Find the word "named" in the listing. Copy out each line where it occurs.

*** Records

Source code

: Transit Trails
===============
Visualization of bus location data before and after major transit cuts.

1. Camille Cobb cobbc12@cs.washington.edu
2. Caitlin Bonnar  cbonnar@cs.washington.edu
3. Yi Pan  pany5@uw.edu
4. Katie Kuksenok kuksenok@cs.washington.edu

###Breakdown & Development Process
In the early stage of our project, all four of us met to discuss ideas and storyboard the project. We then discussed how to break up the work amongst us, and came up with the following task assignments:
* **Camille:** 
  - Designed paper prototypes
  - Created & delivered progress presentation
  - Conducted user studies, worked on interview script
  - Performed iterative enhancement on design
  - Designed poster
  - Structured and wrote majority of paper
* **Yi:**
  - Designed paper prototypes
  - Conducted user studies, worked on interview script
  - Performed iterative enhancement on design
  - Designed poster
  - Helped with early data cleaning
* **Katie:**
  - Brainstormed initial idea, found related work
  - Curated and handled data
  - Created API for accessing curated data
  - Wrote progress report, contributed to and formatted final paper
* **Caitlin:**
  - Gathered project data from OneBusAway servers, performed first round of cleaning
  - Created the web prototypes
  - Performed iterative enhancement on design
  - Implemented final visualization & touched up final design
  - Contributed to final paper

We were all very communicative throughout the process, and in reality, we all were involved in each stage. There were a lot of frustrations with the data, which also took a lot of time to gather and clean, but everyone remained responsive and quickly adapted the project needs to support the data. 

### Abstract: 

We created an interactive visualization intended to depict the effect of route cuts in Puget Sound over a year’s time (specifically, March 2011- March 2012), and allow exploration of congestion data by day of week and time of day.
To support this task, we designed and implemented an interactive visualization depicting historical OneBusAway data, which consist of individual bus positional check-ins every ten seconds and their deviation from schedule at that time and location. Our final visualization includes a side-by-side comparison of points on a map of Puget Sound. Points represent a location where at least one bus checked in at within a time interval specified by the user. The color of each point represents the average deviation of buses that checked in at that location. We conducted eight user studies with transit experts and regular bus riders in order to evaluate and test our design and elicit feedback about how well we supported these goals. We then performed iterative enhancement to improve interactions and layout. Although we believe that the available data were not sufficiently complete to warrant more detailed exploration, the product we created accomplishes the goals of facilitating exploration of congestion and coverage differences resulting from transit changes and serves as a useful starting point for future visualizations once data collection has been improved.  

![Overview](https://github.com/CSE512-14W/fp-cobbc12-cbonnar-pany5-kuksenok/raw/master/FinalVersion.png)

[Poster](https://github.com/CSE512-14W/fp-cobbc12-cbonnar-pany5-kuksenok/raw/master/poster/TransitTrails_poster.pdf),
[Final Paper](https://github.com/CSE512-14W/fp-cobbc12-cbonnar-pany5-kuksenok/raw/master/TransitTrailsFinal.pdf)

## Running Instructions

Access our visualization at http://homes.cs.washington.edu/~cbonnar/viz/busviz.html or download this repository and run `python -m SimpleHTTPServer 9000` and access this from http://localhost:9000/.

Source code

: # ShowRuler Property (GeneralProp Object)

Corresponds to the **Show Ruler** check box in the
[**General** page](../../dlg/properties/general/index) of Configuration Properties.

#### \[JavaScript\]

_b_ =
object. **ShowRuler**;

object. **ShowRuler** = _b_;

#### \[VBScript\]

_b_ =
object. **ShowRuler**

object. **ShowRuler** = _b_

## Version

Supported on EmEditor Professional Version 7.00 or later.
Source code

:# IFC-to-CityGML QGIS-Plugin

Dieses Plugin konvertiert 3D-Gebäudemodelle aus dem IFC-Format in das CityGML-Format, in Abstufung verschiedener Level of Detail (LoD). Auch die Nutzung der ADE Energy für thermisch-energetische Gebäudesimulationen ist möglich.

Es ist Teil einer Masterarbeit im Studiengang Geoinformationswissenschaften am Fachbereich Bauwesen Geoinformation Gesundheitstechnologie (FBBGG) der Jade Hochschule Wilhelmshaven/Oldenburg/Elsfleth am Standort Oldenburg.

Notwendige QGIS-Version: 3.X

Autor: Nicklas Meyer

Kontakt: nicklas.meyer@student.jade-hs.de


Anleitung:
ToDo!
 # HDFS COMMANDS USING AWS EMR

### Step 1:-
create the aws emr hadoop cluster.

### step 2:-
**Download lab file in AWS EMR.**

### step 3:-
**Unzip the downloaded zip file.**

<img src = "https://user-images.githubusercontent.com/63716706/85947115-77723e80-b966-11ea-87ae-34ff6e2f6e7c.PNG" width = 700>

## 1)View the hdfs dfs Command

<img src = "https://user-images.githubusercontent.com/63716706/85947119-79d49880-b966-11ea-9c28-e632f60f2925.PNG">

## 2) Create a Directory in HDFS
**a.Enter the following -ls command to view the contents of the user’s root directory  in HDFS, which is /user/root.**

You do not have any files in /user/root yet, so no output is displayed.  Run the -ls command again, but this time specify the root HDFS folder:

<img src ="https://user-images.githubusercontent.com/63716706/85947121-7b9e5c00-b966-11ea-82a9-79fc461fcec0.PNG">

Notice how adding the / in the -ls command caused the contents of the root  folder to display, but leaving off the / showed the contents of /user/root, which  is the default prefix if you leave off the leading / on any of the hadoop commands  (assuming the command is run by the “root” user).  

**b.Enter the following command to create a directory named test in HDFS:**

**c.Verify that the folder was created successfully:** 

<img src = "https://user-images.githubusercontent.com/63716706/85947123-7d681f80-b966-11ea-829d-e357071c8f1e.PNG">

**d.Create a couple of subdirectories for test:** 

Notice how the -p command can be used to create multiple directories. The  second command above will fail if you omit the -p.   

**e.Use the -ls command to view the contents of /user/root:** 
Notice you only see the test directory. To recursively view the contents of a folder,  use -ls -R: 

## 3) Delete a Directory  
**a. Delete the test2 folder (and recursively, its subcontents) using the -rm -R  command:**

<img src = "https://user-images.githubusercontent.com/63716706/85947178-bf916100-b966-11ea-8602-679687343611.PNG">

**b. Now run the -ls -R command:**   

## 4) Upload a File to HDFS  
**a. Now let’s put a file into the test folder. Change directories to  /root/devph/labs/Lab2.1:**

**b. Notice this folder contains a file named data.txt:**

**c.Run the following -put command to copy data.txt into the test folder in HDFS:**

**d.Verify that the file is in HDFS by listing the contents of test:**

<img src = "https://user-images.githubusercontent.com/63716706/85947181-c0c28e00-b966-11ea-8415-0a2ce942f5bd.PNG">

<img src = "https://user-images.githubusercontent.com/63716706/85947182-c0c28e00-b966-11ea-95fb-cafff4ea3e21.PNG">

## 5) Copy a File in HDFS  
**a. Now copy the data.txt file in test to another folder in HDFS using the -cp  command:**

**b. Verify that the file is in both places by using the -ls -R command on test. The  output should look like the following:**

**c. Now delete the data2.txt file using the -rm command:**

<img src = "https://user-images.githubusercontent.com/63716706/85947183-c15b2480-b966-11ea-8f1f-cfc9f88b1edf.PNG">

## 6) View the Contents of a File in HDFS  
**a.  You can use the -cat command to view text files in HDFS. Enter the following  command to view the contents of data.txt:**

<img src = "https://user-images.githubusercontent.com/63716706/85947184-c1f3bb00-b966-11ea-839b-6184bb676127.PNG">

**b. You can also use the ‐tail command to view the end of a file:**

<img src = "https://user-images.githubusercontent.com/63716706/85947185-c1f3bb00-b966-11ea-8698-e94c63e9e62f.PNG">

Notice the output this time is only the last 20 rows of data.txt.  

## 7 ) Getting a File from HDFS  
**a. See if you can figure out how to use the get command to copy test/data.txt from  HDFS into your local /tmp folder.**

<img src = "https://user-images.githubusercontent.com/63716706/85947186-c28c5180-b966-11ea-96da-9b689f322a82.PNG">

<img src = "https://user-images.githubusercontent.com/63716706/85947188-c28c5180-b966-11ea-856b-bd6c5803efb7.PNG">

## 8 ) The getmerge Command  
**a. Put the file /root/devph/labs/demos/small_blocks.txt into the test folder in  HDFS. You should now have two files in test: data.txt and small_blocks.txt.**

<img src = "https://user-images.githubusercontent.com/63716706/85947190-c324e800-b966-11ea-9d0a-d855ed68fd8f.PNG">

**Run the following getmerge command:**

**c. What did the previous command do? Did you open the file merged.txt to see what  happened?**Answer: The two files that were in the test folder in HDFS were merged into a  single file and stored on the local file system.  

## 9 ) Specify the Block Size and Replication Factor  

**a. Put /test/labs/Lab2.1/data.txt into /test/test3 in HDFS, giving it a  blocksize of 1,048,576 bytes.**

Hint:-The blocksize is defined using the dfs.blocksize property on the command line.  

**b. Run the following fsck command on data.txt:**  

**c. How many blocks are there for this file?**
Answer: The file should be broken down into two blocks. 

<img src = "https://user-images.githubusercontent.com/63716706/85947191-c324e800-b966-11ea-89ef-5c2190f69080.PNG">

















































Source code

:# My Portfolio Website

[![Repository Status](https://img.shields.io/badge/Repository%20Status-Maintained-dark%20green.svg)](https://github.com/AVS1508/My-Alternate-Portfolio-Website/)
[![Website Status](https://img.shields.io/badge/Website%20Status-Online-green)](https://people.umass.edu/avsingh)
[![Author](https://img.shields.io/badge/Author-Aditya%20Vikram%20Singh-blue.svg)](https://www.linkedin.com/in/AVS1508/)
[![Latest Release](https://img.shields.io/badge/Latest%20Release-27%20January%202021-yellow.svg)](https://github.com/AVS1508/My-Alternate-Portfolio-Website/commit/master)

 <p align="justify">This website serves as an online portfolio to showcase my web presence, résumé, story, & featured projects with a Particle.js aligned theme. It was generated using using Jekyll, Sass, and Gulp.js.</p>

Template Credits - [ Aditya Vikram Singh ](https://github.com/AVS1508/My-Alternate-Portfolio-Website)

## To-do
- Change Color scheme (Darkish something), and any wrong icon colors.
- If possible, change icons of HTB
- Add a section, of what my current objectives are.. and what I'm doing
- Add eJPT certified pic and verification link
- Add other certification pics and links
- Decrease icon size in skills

******

◆ Solution to the exercise ◆
**b.Enter the following command to create a directory named test in HDFS:**
**b. Notice this folder contains a file named data.txt:**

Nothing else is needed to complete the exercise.